* [Brief]
Find the lines holding the string "List" in the data, then copy all of them.

[[ Records for processing open ]]

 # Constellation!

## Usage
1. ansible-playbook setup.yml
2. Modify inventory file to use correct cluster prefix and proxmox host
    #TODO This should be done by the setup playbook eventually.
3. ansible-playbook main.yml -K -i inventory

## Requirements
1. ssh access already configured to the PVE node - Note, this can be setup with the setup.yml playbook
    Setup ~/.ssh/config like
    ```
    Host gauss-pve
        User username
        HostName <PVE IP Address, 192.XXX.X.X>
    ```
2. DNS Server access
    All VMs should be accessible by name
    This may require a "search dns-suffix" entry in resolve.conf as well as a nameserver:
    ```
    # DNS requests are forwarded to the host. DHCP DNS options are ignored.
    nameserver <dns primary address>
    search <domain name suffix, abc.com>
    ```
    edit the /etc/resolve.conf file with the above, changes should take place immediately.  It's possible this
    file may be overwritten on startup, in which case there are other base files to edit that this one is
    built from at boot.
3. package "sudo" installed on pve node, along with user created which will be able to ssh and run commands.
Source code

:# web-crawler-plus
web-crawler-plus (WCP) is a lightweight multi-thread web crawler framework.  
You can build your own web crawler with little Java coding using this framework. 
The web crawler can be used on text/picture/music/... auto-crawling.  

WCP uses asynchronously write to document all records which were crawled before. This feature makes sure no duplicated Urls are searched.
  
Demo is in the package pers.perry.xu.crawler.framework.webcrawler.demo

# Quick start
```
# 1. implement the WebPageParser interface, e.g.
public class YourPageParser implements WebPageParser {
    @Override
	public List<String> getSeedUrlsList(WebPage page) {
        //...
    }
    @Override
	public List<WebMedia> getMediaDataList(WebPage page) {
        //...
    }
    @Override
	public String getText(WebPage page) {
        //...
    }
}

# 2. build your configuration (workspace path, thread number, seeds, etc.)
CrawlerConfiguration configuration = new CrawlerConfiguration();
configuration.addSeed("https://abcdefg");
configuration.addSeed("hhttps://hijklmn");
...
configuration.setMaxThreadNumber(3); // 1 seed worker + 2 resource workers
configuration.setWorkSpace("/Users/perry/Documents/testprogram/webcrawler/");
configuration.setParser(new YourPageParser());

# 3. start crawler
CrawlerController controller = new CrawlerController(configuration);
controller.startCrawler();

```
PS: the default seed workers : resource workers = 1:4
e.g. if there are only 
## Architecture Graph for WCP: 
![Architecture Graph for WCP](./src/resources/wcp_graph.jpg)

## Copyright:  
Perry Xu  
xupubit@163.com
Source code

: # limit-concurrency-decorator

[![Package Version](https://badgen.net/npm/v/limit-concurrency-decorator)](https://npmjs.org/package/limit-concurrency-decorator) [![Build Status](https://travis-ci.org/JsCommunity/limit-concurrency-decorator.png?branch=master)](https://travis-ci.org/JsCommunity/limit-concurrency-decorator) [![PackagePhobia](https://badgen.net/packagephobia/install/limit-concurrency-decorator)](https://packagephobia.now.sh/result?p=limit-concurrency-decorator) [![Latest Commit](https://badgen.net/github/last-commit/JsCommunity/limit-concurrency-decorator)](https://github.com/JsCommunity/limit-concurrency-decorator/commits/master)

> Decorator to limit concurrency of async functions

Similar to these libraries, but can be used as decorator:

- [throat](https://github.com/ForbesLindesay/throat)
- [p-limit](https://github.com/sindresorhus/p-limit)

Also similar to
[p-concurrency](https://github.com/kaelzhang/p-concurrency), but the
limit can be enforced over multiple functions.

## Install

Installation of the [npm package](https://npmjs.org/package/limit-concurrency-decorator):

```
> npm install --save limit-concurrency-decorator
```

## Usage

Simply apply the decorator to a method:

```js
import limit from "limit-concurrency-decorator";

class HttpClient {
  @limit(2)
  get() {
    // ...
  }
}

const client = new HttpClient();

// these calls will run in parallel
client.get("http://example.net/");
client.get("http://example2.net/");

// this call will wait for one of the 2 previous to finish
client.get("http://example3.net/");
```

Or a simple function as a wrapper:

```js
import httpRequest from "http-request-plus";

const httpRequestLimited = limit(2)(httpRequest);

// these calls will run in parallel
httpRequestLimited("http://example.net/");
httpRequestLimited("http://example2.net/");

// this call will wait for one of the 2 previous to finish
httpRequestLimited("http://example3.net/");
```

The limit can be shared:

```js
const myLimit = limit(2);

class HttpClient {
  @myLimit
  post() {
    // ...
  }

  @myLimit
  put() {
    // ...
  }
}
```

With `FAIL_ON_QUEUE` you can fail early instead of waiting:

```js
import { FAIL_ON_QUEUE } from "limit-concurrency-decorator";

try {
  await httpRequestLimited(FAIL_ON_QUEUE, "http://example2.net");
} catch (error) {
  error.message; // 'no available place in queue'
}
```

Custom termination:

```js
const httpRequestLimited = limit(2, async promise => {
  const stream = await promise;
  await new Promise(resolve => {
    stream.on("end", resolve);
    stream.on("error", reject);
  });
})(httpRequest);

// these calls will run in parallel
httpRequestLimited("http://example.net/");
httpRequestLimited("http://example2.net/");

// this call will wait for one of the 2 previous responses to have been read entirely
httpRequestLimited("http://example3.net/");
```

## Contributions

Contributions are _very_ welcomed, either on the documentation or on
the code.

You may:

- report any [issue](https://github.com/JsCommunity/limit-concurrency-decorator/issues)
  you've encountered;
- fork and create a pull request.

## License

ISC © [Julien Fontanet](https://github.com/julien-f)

[[ Records for processing closed ]]

* [Output of the task]
	public List<String> getSeedUrlsList(WebPage page) {
	public List<WebMedia> getMediaDataList(WebPage page) {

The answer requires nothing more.